- **What the exercise asks**
In the entries that follow, find the word "place" and report each line it is on.

====== Extracted material ======

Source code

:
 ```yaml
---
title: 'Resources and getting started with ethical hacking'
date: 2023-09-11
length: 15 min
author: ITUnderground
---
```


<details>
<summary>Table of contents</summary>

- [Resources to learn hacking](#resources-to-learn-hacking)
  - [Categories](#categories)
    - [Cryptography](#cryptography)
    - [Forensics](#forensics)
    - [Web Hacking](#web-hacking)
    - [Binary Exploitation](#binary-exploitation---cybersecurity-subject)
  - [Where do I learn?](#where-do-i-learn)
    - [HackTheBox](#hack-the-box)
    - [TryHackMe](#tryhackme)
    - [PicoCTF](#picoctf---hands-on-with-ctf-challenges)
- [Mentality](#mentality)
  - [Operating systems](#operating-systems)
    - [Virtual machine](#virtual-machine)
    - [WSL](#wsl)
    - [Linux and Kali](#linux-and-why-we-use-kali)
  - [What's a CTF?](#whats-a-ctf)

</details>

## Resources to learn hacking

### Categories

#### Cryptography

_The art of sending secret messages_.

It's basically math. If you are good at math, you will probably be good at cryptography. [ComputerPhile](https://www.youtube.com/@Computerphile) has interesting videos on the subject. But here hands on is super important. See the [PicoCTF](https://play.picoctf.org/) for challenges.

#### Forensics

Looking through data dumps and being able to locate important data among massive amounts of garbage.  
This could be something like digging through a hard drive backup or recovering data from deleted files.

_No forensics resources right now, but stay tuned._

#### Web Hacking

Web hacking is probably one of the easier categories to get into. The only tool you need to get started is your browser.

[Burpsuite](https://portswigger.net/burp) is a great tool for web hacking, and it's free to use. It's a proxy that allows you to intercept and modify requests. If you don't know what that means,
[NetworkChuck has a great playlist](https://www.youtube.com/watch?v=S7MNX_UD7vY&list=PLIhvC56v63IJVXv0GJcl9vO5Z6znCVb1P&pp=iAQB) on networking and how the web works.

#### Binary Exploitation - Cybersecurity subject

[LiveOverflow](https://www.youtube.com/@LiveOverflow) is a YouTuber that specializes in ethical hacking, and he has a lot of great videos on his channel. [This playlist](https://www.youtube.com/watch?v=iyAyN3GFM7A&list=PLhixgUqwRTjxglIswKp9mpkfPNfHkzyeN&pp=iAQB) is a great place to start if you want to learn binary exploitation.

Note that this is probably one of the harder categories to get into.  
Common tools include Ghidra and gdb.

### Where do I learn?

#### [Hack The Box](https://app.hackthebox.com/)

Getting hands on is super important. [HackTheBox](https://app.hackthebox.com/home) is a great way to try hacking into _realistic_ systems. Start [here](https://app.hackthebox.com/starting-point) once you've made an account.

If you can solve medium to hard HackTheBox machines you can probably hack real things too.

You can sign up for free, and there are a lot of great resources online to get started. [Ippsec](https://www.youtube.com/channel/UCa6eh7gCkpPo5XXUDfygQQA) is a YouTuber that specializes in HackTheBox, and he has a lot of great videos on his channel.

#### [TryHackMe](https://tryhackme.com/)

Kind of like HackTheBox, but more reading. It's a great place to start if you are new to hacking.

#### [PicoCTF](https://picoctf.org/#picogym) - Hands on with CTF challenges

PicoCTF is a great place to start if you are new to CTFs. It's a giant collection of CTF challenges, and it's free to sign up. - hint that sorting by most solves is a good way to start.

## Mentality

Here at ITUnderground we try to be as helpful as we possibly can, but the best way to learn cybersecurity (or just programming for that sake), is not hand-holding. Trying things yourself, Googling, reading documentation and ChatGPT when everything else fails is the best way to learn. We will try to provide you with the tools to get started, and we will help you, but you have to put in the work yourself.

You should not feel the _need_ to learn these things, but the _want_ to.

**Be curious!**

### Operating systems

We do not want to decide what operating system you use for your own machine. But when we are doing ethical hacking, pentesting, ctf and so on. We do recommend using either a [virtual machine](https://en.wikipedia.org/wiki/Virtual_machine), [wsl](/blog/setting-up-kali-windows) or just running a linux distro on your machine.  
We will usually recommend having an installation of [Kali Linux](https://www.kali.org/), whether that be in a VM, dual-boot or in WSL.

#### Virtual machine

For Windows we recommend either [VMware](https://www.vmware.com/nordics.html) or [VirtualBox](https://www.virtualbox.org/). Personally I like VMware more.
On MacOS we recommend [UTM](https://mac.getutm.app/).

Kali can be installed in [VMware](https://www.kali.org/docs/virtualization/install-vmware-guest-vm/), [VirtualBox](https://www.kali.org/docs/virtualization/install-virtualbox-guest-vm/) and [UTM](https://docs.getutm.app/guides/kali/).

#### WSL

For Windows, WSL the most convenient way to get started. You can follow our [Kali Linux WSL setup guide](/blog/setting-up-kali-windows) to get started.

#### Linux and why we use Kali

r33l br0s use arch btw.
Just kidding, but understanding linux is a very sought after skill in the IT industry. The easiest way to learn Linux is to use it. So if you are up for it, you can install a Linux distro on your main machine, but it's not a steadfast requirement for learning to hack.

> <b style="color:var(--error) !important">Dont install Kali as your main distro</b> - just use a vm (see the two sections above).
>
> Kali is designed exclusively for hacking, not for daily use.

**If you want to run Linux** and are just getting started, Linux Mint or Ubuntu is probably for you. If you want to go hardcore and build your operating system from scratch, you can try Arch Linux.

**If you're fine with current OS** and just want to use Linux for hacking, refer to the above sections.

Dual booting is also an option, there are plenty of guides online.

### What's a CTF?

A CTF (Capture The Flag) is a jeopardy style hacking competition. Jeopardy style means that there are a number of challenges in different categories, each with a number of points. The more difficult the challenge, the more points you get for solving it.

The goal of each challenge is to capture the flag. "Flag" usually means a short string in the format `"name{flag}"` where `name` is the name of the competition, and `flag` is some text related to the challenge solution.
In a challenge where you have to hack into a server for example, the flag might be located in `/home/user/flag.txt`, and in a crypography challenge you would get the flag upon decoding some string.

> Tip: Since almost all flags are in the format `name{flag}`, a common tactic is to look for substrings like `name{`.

======

- **Exercise output**
[LiveOverflow](https://www.youtube.com/@LiveOverflow) is a YouTuber that specializes in ethical hacking, and he has a lot of great videos on his channel. [This playlist](https://www.youtube.com/watch?v=iyAyN3GFM7A&list=PLhixgUqwRTjxglIswKp9mpkfPNfHkzyeN&pp=iAQB) is a great place to start if you want to learn binary exploitation.
Kind of like HackTheBox, but more reading. It's a great place to start if you are new to hacking.
PicoCTF is a great place to start if you are new to CTFs. It's a giant collection of CTF challenges, and it's free to sign up. - hint that sorting by most solves is a good way to start.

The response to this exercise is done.